La realidad de las historias transmitidas por la Biblia es la de unos seres humanos,
sin duda auténticos fieles, no fingidos, no hipócritas, que vivían inmersos en
un mundo demasiadas veces hostil y en unos sistemas socioculturales que no les
facilitaban precisamente la existencia de cada día. Nos topamos a cada
paso en el Antiguo y el Nuevo Testamento con personas que se veían constreñidas
a hacer frente a situaciones para ellos angustiosas, desde el patriarca
que carecía de hijos y no veía solución alguna para el futuro de su tribu,
hasta el pescador atemorizado ante fenómenos fuera de lo común cuyo
alcance no comprendía, pasando por el caudillo sobre cuyos hombros recaía
la responsabilidad de una guerra de conquista o la madre que se veía
impotente para auxiliar a su hijo a punto de morir. Aquellos hombres y mujeres
tenían miedo, experimentaban esa sensación de auténtico
pavor que se suscita ante lo desconocido o ante lo que, aun conociéndolo,
carecían de defensa o de medios para hacerle frente. El temor, que es una
reacción muy humana, no constituye un sentimiento ausente en los creyentes; al
contrario, se manifiesta entre nosotros con tanta mayor intensidad cuanto que,
en nuestra condición de hijos de Dios y conocedores (¡se supone!) de su
Palabra, somos conscientes de ciertas realidades de nuestro mundo que para
otros pueden pasar desapercibidas. De ahí que ningún cristiano deba sentirse
incómodo o avergonzado por el hecho de tener miedo o de manifestar
temor delante de acontecimientos o situaciones que pueda vivir, ya sean
generales o particulares. Ningún creyente debe ser estigmatizado ni señalado
como "falto de fe", "débil" o "cobarde" por verse
abrumado por sentimientos de angustia o de inseguridad que le generen horror o
espanto debido a condiciones que no sepa enfrentar. La crueldad que revisten
tales condenas es, cuando menos, inhumana.
La
segunda, que Dios no desea que sus hijos sufran la desazón que produce el
temor de manera que ello les impida realizar su propósito para sus vidas.

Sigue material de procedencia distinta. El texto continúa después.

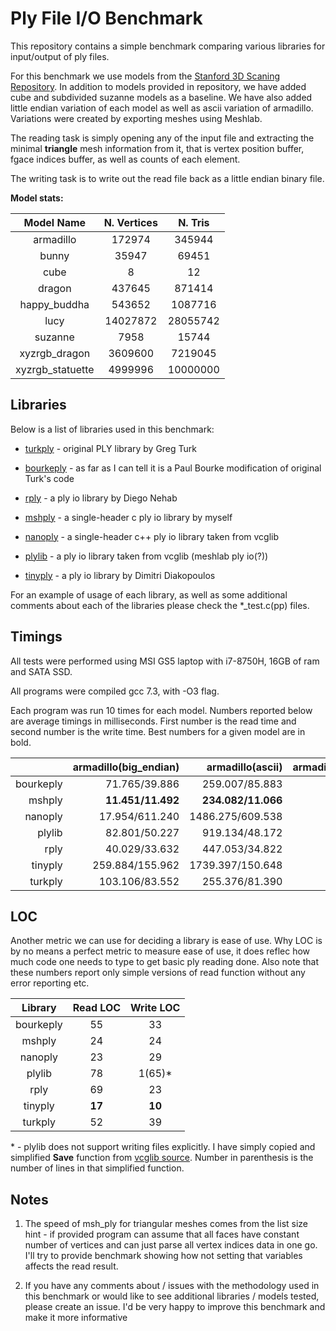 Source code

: # Ply File I/O Benchmark

This repository contains a simple benchmark comparing various libraries for input/output of ply files.

For this benchmark we use models from the [Stanford 3D Scaning Repository](http://graphics.stanford.edu/data/3Dscanrep/).
In addition to models provided in repository, we have added cube and subdivided suzanne models as a baseline. We have also added little endian variation of each model as well as ascii variation of armadillo. Variations were created
by exporting meshes using Meshlab.

The reading task is simply opening any of the input file and extracting the minimal __triangle__ mesh
information from it, that is vertex position buffer, fgace indices buffer, as well as counts of
each element.

The writing task is to write out the read file back as a little endian binary file.

**Model stats:**

|     Model Name    | N. Vertices |  N. Tris |
|:-----------------:|:-----------:|:--------:|
| armadillo         |      172974 |   345944 |
| bunny             |       35947 |    69451 |
| cube              |           8 |       12 |
| dragon            |      437645 |   871414 |
| happy_buddha      |      543652 |  1087716 |
| lucy              |    14027872 | 28055742 |
| suzanne           |        7958 |    15744 |
| xyzrgb_dragon     |     3609600 |  7219045 |
| xyzrgb_statuette  |     4999996 | 10000000 |

## Libraries

Below is a list of libraries used in this benchmark:

- [turkply](https://people.sc.fsu.edu/~jburkardt/c_src/ply_io/ply_io.html) - original PLY library by Greg Turk 

- [bourkeply](http://paulbourke.net/dataformats/ply/) - as far as I can tell it is a Paul Bourke modification of original Turk's code 
 
- [rply](http://w3.impa.br/~diego/software/rply/) - a ply io library by Diego Nehab

- [mshply](https://github.com/mhalber/msh) - a single-header c ply io library by myself

- [nanoply](https://github.com/cnr-isti-vclab/vcglib/tree/master/wrap/nanoply) - a single-header c++ ply io library taken from vcglib

- [plylib](https://github.com/cnr-isti-vclab/vcglib/tree/master/wrap/ply) - a ply io library taken from vcglib (meshlab ply io(?))

- [tinyply](https://github.com/ddiakopoulos/tinyply) - a ply io library by Dimitri Diakopoulos

For an example of usage of each library, as well as some additional comments about each of the libraries please check the *_test.c(pp)
files.

## Timings

All tests were performed using MSI GS5 laptop with i7-8750H, 16GB of ram and SATA SSD.

All programs were compiled gcc 7.3, with -O3 flag.

Each program was run 10 times for each model. Numbers reported below are average timings in milliseconds.
First number is the read time and second number is the write time. Best numbers for a given model are in bold.

|           | armadillo(big_endian)|     armadillo(ascii) | armadillo(little_endian) |         bunny(ascii) | bunny(little_endian) |        cube(ascii)   |        dragon(ascii) | dragon(little_endian)| happy_buddha(ascii) |happy_buddha(little_endian) |     lucy(big_endian) |  lucy(little_endian) |       suzanne(ascii) |suzanne(little_endian)|xyzrgb_dragon(big_endian) |xyzrgb_dragon(little_endian)|xyzrgb_statuette(big_endian) |  xyzrgb_statuette(little_endian) |
|----------:|---------------------:|---------------------:|-------------------------:|---------------------:|---------------------:|---------------------:|---------------------:|---------------------:|--------------------:|---------------------------:|---------------------:|---------------------:|---------------------:|---------------------:|-------------------------:|---------------------------:|----------------------------:|---------------------:|
|bourkeply  |    71.765/39.886     |   259.007/85.883     |    52.704/40.678         |    69.335/21.853     |    20.954/22.856     |     0.135/1.266      |   648.571/220.571    |   133.989/98.990     |   812.189/273.462   |   165.651/122.445          |  4277.068/3143.220   |  4278.043/3158.786   |    11.312/**8.931**  |     2.616/10.352     |  1100.573/810.055        |  1100.025/819.230          |  1524.393/1132.947          |  1524.664/1138.397   |
|mshply     |  **11.451/11.492**   | **234.082/11.066**   |   **5.964/11.527**       |  **63.710/6.785**    |   **1.629/6.755**    |     0.142/1.249      |  **594.876/25.372**  |  **14.989/26.252**   | **749.520/26.476**  |  **18.572/26.853**         | **910.077/1851.221** | **508.121/1859.988** |**10.183**/9.067      |    **0.373/3.716**   | **234.787/425.155**      | **129.942/423.151**        | **326.463/611.892**         | **179.641/615.597**  |
|nanoply    |    17.954/611.240    |  1486.275/609.538    |    13.023/609.672        |   498.434/132.417    |     5.077/132.529    |     0.371/1.310      |  3798.315/1623.651   |    28.054/1631.544   |  4736.871/2037.694  |    34.057/2041.885         |  1073.746/52459.071  |   808.868/52532.779  |    68.980/43.704     |     3.247/35.880     |   279.857/13113.569      |   210.259/13123.615        |   385.211/18445.489         |   293.047/18555.088  |
|plylib     |    82.801/50.227     |   919.134/48.172     |    71.453/51.234         |   239.788/14.388     |    20.353/14.074     |     0.182/2.967      |  2394.411/130.261    |   179.529/131.074    |  3000.221/161.200   |   224.353/156.239          |  5832.562/4067.041   |  5791.145/4035.811   |    43.836/10.156     |     3.319/5.360      |  1498.227/1066.351       |  1489.111/1064.513         |  2075.827/1460.394          |  2063.597/1463.902   |
|rply       |    40.029/33.632     |   447.053/34.822     |    34.851/35.573         |   132.162/11.336     |     8.372/11.520     |     0.140/**1.101**  |  1130.187/91.968     |    87.864/92.282     |  1404.508/113.376   |   109.690/115.028          |  3058.011/2762.030   |  2825.575/2779.015   |    20.456/9.227      |     1.668/4.815      |   789.177/712.001        |   727.750/723.889          |  1090.397/1013.406          |  1010.654/1014.885   |
|tinyply    |   259.884/155.962    |  1739.397/150.648    |   219.798/53.483         |   384.014/36.015     |    65.593/35.452     |     0.580/1.337      |  4447.792/388.006    |   552.953/395.126    |  5562.521/485.489   |   685.887/488.300          | 17761.143/12210.354  | 17749.428/12250.777  |    81.109/14.593     |    10.756/10.490     |  4576.019/3232.963       |  4570.566/3243.117         |  6409.394/4522.410          |  6352.649/4458.067   |
|turkply    |   103.106/83.552     |   255.376/81.390     |    91.135/82.043         |    68.419/20.990     |    24.620/20.672     |   **0.132**/1.485    |   642.290/214.018    |   228.870/212.002    |   804.640/259.995   |   285.496/258.669          |  7419.417/6685.876   |  7405.573/6543.948   |    11.205/12.545     |     4.239/7.170      |  1917.335/1746.897       |  1888.970/1709.805         |  2664.121/2401.271          |  2704.476/2450.259   |

<!-- |tinyply    |   421.095/163.183    |  1779.817/163.930    |   381.058/166.200        |   394.621/37.421     |   101.955/36.745     |     0.539/**1.024**  |  4521.769/416.015    |   967.929/420.629    |  5662.831/522.357   |  1215.175/533.842          | 30577.931/13676.833  | 30798.051/13811.017  |    85.670/17.344     |    19.383/11.819     |  8117.501/3623.996       |  7941.298/3554.399         | 11084.204/4971.100          | 10984.934/4918.387   | -->

## LOC

Another metric we can use for deciding a library is ease of use. Why LOC is by no
means a perfect metric to measure ease of use, it does reflec how much code one needs to
type to get basic ply reading done. Also note that these numbers report only simple versions
of read function without any error reporting etc.

|  Library  |   Read LOC  | Write LOC |
|:---------:|:-----------:|:---------:|
| bourkeply |    55       |   33      |
| mshply    |    24       |   24      |
| nanoply   |    23       |   29      |
| plylib    |    78       |   1(65)*  |
| rply      |    69       |   23      |
| tinyply   |  **17**     | **10**    |
| turkply   |    52       |   39      |

\* - plylib does not support writing files explicitly. I have simply copied and simplified **Save** function from
[vcglib source](https://github.com/cnr-isti-vclab/vcglib/blob/master/wrap/io_trimesh/export_ply.h). Number in
parenthesis is the number of lines in that simplified function.

## Notes

1. The speed of msh_ply for triangular meshes comes from the list size hint - if provided program can assume that all faces have constant number of vertices and can just parse all vertex indices data in one go. I'll try to provide benchmark showing how not setting that variables affects the read result.

2. If you have any comments about / issues with the methodology used in this benchmark or would like to see additional libraries / models tested, please create an issue. I'd be very happy to improve this benchmark and make it more informative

Mucho nos tememos que esas dos palabras divinas tantas veces
referidas en las Escrituras, no temas, no han sido
siempre debidamente comprendidas. Lejos de ser una orden taxativa,
una prohibición (¡en tanto que creyente no puedes tener miedo!), constituyen
una exhortación a la confianza; de hecho, en más de una ocasión aparecen
en el Sagrado Texto acompañadas de expresiones como yo estoy contigo o
similares. Ello implica que el Señor conoce bien nuestra naturaleza y sabe
cuáles son nuestros puntos débiles, por lo cual nos invita a hacer frente a
todo cuanto nos genera temor con una reflexión sobre la realidad de
su Presencia en nuestras vidas como plataforma de despegue de los medios
necesarios para combatir la adversidad. La exhortación divina no nos garantiza,
no obstante, una victoria siempre según nuestros patrones humanos; el
manifestar confianza ante un problema en la idea de que no estamos solos,
de que Dios está siempre a nuestro lado, no transformará
necesariamente esa contingencia en un éxito o aparecerá una solución
mágica. El deus ex machina del teatro antiguo o de algunas películas
fantásticas de nuestro tiempo no suele tener aplicación real en la vida de cada
día. El Señor exhorta a los creyentes a no temer, no porque todo haya de
tener un final feliz, como en los cuentos de hadas, sino porque él comparte
nuestra angustia, nuestro dolor y nuestro sufrimiento, sea cual fuere. La
desgraciadamente extendida "Teología de la prosperidad", que tanto
daño ha hecho y sigue haciendo en poblaciones enteras de ciertos
países, no es precisamente la mejor explicación del no temas
bíblico. Estas sencillas palabras que las Escrituras emplazan en boca
de Dios constituyen todo un llamado a una fe cristiana madura y bien cimentada.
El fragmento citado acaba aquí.